橋本義彦(引用者註:はしもとよしひこ)氏は、病弱な近衛天皇に子孫がえられないことを考慮して、得子は他の皇位継承者となる可能性のある皇子と親密な関係を結んで将来に備えたのではないかと推定している。だから、得子は重仁の排除を考えていないし、同じことが鳥羽院(同註:宗仁)にもいえるのである。となると、重仁を天皇にしたくないのは、その母ではない聖子とその父忠通ということになる。ここに、保元の乱につながる藤原忠通と崇徳上皇(同註:顕仁)との対立軸が見えてくる。(美川圭『院政』、96−97ページ)
(引用終了)
聖子と体仁の養子縁組により、体仁―聖子―忠通ラインができあがり、重仁誕生により、顕仁・重仁父子に対して、体仁を擁立する忠通・聖子父子が対立する構図が生まれる。重仁を天皇にしたい顕仁vs.体仁を天皇にしたい忠通である。ここに政界の対立軸が生まれ、以後これを中心に政局は動いてゆく。
1141年3月、宗仁が出家した。法名は空覚(くうかく)。5月、高陽院・泰子も出家し、権力闘争の圏外へ逃れた。
同年12月、顕仁は3歳の東宮・体仁に王位を譲った(近衛院=このえいん=)。体仁が即位したことにより、生母の得子は「国母(こくも、天皇の母)」ということで皇后になり、養母の聖子は皇太后になった。対照的に得子のライヴァルだった璋子は、1142年に発覚した得子呪詛(じゅそ)事件に連座して失脚した。

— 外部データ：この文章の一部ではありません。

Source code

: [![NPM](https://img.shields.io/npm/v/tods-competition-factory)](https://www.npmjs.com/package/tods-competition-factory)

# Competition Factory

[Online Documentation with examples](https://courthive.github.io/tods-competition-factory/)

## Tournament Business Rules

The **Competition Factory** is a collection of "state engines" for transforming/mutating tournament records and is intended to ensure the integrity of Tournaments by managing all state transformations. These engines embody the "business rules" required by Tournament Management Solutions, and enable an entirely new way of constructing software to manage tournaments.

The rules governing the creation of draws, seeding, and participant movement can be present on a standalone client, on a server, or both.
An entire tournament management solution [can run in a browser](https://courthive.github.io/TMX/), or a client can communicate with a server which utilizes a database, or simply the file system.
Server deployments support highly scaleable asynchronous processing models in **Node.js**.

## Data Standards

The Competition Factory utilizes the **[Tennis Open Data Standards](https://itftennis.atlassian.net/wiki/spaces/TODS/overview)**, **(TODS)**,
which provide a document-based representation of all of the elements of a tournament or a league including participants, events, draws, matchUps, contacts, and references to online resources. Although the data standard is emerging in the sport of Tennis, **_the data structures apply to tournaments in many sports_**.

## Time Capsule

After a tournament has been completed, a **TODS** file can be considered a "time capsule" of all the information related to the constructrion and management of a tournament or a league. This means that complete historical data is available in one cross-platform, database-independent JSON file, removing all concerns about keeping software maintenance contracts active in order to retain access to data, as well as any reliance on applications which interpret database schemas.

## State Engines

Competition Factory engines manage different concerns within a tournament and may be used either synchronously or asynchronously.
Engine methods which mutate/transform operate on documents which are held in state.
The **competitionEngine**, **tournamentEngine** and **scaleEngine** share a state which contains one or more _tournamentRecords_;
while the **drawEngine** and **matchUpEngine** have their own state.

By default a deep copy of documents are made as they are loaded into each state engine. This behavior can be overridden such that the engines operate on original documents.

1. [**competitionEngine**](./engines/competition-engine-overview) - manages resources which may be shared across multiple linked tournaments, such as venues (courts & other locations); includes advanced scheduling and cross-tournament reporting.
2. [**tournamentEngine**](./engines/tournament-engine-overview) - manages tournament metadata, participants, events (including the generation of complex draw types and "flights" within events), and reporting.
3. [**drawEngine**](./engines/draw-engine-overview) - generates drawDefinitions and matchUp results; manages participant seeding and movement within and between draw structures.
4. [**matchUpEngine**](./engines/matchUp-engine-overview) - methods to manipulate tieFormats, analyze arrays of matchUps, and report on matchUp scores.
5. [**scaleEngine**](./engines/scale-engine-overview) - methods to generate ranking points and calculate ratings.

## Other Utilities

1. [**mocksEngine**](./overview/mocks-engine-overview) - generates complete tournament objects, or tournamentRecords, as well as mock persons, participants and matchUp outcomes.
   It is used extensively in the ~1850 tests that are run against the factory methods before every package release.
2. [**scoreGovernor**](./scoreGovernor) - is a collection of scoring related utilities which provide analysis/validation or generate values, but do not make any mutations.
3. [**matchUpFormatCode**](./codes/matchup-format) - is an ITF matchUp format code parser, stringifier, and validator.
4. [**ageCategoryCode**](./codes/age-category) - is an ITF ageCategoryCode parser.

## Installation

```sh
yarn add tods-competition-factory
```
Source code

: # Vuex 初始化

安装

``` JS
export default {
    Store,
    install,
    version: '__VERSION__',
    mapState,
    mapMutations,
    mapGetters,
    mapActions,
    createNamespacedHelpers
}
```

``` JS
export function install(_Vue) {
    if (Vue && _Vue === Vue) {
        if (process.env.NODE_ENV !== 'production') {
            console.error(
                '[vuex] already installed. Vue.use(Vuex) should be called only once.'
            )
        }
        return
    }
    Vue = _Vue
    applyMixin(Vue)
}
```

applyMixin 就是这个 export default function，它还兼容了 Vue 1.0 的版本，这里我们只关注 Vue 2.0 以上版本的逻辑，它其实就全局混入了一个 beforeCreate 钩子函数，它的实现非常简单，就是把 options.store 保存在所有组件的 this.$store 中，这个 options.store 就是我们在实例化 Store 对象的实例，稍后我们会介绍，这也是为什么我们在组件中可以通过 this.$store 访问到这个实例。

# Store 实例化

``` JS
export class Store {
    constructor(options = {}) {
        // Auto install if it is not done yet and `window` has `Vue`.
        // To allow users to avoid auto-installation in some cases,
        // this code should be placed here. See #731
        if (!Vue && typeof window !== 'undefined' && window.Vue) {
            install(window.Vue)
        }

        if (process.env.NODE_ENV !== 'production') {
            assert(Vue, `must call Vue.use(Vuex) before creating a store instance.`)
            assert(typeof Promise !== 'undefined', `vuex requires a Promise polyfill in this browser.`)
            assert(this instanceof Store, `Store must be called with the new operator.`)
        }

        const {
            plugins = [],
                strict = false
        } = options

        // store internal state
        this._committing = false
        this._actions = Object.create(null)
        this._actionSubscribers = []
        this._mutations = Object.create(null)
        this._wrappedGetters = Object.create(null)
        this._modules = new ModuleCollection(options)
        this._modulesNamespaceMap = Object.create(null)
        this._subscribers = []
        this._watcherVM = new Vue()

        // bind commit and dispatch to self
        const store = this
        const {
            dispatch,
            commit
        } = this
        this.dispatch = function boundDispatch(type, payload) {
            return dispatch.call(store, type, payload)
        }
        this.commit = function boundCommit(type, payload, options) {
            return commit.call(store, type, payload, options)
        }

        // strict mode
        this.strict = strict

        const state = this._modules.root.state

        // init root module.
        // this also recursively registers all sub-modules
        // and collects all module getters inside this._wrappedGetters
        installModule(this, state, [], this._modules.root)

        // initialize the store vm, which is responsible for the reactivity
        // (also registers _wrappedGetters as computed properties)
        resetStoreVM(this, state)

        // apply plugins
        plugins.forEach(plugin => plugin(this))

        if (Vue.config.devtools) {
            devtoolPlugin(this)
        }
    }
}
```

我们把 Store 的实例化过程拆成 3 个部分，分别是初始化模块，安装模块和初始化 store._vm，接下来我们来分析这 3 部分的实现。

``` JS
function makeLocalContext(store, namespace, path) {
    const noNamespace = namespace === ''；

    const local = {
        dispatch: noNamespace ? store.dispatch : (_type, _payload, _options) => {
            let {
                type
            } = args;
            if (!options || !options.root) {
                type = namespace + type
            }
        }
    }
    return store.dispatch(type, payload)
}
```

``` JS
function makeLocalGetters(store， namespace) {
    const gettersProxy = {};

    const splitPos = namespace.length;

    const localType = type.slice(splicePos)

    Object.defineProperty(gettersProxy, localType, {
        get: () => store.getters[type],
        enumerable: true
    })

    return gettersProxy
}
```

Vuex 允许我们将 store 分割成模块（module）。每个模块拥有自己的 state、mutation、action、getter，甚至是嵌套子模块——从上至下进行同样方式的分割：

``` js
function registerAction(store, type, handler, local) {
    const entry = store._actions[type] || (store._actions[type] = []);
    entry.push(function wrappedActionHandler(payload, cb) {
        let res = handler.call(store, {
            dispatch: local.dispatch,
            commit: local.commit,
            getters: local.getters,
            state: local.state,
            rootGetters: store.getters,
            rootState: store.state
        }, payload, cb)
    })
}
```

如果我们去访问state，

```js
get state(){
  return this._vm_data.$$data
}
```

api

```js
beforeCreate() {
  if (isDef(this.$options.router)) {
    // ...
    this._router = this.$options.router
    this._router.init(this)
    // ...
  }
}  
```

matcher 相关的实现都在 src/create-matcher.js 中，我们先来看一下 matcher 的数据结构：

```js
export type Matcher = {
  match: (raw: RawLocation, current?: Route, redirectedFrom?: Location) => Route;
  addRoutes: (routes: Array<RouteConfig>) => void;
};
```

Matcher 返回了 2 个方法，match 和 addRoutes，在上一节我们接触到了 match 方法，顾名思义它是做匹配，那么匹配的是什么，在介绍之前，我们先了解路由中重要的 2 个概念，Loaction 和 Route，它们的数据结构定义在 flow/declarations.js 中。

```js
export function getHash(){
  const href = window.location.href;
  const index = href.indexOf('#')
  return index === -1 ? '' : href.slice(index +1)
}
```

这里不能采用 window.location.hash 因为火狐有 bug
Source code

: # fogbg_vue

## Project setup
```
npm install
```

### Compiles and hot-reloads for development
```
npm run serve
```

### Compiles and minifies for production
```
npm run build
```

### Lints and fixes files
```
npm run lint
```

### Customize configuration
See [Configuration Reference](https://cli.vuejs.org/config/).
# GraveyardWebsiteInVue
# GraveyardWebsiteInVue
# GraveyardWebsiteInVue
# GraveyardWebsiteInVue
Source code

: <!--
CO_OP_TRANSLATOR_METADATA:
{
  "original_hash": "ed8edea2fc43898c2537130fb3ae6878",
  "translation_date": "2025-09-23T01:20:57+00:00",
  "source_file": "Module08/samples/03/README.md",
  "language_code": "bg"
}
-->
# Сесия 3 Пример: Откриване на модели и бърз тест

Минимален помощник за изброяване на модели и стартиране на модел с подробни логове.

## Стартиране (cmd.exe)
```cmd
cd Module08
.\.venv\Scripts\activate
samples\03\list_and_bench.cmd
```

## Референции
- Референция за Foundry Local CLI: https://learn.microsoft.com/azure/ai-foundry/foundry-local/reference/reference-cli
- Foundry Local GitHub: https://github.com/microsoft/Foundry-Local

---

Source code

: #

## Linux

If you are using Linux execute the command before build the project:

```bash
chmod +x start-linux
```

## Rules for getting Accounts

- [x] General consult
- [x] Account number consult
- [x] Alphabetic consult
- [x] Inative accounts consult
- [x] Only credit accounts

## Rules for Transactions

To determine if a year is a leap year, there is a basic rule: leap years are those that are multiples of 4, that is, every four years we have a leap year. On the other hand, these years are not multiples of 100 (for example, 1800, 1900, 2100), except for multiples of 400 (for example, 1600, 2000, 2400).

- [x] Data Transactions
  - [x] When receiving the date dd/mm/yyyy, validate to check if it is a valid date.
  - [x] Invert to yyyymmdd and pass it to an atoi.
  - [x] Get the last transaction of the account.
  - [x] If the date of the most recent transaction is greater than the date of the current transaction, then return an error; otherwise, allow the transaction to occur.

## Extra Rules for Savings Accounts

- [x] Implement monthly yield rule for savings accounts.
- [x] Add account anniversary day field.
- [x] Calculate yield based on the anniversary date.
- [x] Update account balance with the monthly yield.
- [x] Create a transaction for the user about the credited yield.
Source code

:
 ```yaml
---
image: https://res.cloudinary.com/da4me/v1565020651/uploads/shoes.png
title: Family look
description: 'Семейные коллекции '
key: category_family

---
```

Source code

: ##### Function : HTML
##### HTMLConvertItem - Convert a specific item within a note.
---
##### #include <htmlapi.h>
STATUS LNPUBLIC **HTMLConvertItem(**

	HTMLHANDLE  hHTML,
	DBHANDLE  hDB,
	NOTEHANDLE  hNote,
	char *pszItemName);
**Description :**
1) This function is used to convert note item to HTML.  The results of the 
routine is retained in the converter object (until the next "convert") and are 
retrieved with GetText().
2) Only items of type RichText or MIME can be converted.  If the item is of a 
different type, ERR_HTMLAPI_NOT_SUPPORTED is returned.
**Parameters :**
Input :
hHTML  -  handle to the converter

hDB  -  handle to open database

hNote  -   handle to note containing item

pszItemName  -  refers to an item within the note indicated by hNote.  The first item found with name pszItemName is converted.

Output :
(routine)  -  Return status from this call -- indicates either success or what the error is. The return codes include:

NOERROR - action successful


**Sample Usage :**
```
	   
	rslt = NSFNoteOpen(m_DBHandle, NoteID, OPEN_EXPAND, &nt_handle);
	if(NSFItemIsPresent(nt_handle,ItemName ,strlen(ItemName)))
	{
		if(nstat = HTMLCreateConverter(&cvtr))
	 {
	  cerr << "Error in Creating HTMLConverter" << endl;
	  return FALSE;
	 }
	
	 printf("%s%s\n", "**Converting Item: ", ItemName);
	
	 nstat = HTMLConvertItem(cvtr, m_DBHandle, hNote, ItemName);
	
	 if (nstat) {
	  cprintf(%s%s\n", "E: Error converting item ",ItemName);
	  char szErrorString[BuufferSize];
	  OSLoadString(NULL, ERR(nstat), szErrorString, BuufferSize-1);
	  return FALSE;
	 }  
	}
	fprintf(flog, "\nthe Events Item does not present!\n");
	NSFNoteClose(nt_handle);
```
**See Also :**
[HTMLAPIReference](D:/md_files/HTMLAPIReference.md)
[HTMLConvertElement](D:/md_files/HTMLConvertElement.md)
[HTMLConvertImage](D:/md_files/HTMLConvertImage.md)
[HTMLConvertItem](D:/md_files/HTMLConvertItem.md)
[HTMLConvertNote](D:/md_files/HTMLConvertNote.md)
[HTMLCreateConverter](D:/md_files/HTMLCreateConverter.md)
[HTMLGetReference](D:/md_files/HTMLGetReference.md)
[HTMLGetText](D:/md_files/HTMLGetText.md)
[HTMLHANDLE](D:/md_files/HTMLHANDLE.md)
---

宗仁の意向によって、体仁への譲位を余儀なくされた顕仁だったが、宗仁からは、その子・重仁は、未来の王位継承者の一人として認められていた。重仁は生後すぐに得子の養子となり、2歳で親王宣下、1150年には三品(さんほん、親王の位)に叙(じょ)されていた。宗仁と顕仁の仲は円満であり、顕仁は重仁の即位に大きな期待をかけていた。
●多子・呈子入内問題
1130年代は政界の安定期であった。摂関家は、忠実が内覧として復活し、関白忠通、内大臣頼長を擁し、一体となって宗仁政権を支えていた。忠実の摂関継承構想によれば、忠通のあとは頼長が継ぎ、そのあとは頼長の長男・兼長(かねなが)が継ぐことになっていた(忠通―頼長―兼長)。ところが、1143年、47歳の忠通に男子(基実=もとざね=)が誕生した。忠通の頭の中に、頼長にではなく、実子の基実に関白を譲りたいという気持ちが芽生(めば)え始める。こうして、忠実の摂関継承路線と、実子に関白を譲ろうとする忠通の思わくが、衝突することになった。
体仁の后候補は早くから、頼長の養女・多子(まさるこ)に内定していた。これに対して忠通は、義兄・藤原伊通(これみち)の娘・呈子(しめこ)を対抗馬に立てた。忠通と伊通は親しい関係にあり、また伊通は得子の側近であったため、彼を通じて忠通は得子との結びつきを得る。入内問題で、忠実・頼長は多子を、忠通・得子は呈子を擁立した。頼長の入内工作に対して、なぜ忠通が対抗するかというと、多子が皇子を産んで、頼長が天皇の外戚になると、忠通の系統に摂関が戻る可能性がゼロになるからだ。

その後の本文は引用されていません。